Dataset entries
+-------+

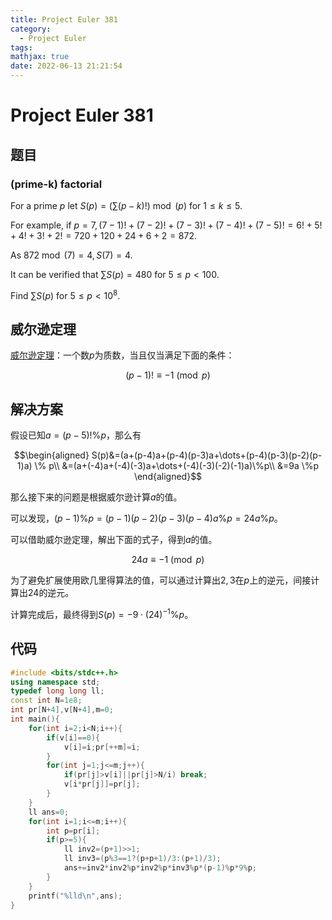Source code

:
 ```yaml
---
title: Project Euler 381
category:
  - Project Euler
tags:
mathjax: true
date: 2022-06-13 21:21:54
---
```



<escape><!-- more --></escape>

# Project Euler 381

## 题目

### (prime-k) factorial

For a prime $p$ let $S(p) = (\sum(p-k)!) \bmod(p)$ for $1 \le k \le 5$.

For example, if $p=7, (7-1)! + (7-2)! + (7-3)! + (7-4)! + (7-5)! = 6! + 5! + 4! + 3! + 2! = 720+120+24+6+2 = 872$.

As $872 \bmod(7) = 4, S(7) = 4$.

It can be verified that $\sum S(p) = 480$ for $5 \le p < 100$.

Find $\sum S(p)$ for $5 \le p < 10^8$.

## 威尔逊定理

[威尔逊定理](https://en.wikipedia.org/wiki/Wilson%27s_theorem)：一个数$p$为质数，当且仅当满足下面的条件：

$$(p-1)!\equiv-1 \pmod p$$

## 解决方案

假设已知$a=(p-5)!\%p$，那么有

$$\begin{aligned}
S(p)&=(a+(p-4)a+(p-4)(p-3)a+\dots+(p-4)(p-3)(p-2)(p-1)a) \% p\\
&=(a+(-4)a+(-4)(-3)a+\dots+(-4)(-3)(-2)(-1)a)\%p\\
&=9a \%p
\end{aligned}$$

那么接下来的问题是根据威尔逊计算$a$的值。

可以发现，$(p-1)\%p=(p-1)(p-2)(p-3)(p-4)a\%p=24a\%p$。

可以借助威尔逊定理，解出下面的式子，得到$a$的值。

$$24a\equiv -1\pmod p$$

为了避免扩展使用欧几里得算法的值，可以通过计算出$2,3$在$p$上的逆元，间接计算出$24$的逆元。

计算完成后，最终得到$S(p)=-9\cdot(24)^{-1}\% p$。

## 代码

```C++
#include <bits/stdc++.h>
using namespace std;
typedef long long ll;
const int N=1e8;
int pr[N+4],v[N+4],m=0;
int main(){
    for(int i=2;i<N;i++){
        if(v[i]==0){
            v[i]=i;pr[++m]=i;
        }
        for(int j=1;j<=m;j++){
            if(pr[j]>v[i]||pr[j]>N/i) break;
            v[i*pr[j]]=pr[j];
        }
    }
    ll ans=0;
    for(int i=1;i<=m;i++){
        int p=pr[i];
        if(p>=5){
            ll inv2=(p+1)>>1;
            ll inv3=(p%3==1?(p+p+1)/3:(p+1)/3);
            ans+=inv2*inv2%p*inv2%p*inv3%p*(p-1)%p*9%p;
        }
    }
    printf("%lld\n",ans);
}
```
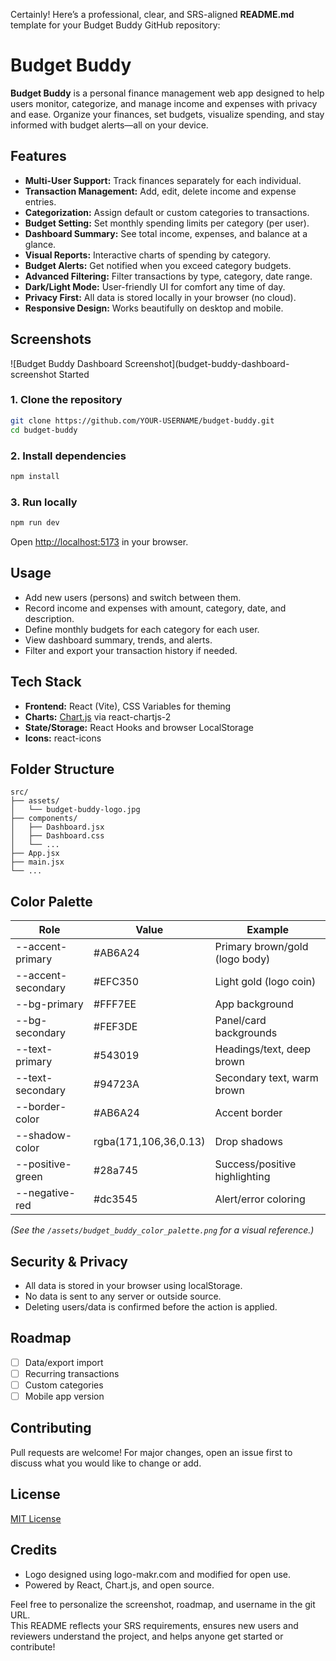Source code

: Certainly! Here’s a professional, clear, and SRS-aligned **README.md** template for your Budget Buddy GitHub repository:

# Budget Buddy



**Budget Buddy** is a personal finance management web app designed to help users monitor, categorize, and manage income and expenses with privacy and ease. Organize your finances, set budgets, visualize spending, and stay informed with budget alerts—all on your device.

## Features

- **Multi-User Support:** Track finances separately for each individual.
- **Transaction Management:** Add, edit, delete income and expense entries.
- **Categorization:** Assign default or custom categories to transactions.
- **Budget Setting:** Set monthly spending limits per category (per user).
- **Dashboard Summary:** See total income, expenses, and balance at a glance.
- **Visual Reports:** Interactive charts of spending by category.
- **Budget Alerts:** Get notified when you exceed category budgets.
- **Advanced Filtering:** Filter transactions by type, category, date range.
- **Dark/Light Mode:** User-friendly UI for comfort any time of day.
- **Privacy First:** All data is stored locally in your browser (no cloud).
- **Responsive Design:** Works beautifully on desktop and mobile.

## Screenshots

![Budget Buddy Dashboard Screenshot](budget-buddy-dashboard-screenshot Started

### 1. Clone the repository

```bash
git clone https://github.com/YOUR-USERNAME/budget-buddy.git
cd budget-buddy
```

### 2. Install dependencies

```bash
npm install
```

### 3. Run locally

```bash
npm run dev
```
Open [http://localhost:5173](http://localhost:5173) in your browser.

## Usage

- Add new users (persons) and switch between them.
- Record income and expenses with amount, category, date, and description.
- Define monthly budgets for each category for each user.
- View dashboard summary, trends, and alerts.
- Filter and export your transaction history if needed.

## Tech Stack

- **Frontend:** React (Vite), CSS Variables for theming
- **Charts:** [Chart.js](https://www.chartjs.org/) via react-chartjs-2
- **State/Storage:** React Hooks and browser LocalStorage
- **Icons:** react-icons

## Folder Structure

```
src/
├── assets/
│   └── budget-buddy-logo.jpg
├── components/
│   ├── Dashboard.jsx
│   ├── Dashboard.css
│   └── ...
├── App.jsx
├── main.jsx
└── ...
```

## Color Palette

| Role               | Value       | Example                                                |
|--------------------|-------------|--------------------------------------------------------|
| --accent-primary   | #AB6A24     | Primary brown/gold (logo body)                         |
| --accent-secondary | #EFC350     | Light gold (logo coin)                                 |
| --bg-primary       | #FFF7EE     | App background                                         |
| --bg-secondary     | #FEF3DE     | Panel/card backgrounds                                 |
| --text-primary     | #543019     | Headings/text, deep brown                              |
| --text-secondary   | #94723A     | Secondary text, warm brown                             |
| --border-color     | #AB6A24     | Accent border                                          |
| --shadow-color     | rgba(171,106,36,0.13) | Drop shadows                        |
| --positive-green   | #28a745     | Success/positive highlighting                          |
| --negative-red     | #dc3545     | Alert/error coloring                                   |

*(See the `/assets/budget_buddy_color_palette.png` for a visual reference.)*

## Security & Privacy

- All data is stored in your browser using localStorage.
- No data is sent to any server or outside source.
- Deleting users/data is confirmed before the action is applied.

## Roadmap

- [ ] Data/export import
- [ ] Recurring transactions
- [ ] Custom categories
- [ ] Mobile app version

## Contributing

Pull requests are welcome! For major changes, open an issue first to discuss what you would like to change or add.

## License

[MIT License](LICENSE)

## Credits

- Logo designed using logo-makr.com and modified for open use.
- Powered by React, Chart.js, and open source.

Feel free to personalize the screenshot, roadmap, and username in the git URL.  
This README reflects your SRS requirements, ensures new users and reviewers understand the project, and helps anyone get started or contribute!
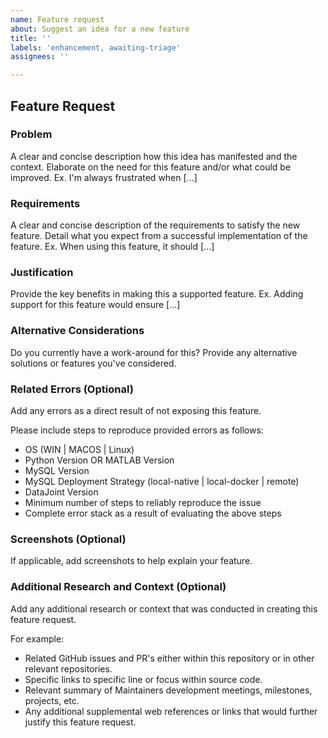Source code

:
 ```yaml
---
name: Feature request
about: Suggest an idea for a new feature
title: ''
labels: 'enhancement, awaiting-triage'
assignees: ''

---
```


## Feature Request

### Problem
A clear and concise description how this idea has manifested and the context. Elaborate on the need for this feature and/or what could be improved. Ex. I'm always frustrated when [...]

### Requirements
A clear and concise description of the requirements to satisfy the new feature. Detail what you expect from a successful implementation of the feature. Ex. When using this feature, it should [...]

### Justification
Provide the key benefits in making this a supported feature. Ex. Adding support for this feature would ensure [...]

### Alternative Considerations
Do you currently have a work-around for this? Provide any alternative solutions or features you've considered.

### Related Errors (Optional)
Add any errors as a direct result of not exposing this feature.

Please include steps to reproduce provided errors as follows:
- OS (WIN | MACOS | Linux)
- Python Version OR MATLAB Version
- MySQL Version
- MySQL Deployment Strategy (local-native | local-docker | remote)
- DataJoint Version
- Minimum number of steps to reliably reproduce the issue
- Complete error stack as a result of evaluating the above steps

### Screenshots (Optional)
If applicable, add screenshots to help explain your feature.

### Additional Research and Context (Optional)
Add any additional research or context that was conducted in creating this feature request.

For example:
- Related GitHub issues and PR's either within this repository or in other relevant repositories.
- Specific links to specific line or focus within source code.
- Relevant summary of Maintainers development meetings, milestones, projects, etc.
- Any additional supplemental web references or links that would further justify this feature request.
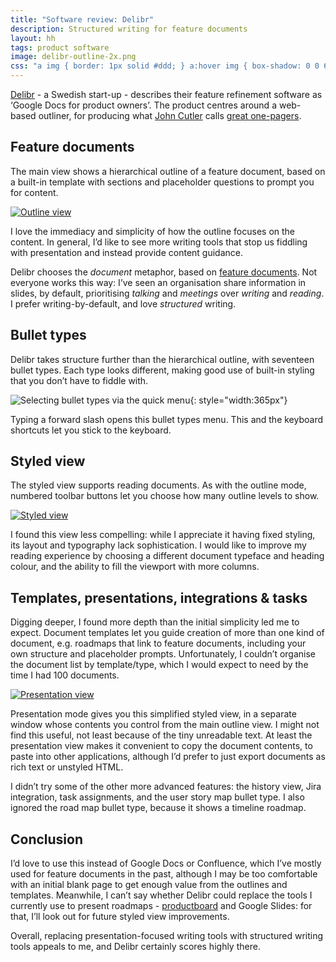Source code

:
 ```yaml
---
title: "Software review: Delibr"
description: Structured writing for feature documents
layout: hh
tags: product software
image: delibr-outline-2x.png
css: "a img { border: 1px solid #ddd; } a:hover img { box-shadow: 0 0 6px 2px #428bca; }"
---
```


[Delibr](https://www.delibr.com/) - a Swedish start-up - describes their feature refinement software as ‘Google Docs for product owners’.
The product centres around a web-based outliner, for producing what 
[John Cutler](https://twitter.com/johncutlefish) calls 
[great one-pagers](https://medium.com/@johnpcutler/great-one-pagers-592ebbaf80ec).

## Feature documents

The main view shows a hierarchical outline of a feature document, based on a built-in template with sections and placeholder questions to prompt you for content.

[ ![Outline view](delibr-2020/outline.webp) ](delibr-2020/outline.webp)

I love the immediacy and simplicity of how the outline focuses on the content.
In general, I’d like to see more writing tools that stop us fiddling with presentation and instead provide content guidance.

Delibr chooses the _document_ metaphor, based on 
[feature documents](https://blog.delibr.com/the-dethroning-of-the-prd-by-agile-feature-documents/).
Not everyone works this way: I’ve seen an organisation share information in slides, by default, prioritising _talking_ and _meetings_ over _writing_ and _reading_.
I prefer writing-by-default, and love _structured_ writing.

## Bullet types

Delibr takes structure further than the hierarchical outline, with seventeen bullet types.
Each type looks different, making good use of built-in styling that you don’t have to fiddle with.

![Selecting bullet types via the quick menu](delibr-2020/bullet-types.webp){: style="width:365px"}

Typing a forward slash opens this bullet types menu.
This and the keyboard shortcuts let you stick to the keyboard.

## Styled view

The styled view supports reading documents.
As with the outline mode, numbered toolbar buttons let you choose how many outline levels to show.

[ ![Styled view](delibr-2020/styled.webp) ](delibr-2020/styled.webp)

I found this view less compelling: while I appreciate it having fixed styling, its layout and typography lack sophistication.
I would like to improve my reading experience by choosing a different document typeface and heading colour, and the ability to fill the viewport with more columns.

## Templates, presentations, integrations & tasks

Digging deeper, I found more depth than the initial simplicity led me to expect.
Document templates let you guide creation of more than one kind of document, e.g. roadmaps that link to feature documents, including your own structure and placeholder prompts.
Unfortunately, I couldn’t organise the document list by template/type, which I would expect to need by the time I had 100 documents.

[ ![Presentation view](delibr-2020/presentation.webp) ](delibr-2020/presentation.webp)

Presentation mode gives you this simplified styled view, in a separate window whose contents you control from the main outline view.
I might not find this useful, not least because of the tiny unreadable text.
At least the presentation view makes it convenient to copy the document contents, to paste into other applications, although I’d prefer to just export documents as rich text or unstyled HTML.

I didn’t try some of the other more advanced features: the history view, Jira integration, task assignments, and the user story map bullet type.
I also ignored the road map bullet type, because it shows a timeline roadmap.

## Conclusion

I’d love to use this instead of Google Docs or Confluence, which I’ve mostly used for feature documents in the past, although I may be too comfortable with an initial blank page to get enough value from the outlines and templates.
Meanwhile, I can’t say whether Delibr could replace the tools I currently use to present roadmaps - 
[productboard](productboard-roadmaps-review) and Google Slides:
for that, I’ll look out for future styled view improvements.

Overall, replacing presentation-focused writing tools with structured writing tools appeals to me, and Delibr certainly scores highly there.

+-------+

WORK ORDER: In how many lines of the entries does "contents" appear? Reply with only the number.

EXERCISE OUTPUT: 2